Problem:
Read through the records below and copy each line that uses the word "derivada".
====
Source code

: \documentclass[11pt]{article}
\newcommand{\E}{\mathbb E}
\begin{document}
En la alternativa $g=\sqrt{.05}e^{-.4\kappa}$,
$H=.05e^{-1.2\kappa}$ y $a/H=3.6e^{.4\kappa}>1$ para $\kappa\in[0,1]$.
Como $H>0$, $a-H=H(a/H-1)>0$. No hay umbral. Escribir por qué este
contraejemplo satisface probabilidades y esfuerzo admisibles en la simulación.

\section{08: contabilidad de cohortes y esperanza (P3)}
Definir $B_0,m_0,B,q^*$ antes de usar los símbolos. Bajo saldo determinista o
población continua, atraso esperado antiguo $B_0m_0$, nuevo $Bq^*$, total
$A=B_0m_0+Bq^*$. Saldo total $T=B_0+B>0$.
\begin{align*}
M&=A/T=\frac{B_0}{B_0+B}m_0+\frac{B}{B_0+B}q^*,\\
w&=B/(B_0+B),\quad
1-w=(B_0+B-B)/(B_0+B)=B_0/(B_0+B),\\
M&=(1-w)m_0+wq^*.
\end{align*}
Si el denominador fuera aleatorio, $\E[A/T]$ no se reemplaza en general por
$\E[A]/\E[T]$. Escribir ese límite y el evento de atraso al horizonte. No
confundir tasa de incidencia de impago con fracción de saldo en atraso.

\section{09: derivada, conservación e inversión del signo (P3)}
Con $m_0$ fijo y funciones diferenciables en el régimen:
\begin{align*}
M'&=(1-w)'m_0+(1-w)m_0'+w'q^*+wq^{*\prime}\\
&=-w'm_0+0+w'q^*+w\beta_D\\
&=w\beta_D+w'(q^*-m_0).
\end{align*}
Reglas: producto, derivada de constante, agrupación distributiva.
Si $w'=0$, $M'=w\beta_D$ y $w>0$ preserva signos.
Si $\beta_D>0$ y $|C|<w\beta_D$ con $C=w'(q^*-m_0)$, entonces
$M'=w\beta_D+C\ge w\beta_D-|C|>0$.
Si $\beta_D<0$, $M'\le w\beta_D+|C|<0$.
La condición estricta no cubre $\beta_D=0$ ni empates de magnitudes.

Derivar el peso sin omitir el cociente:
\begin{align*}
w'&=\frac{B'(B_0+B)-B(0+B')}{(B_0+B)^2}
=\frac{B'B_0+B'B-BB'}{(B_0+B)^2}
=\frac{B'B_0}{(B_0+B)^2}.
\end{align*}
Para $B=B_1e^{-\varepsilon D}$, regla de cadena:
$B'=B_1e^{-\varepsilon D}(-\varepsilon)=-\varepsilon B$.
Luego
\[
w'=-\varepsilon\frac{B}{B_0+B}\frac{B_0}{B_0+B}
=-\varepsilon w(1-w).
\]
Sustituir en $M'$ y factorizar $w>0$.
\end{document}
====
Solution to this task:
\section{09: derivada, conservación e inversión del signo (P3)}
Reglas: producto, derivada de constante, agrupación distributiva.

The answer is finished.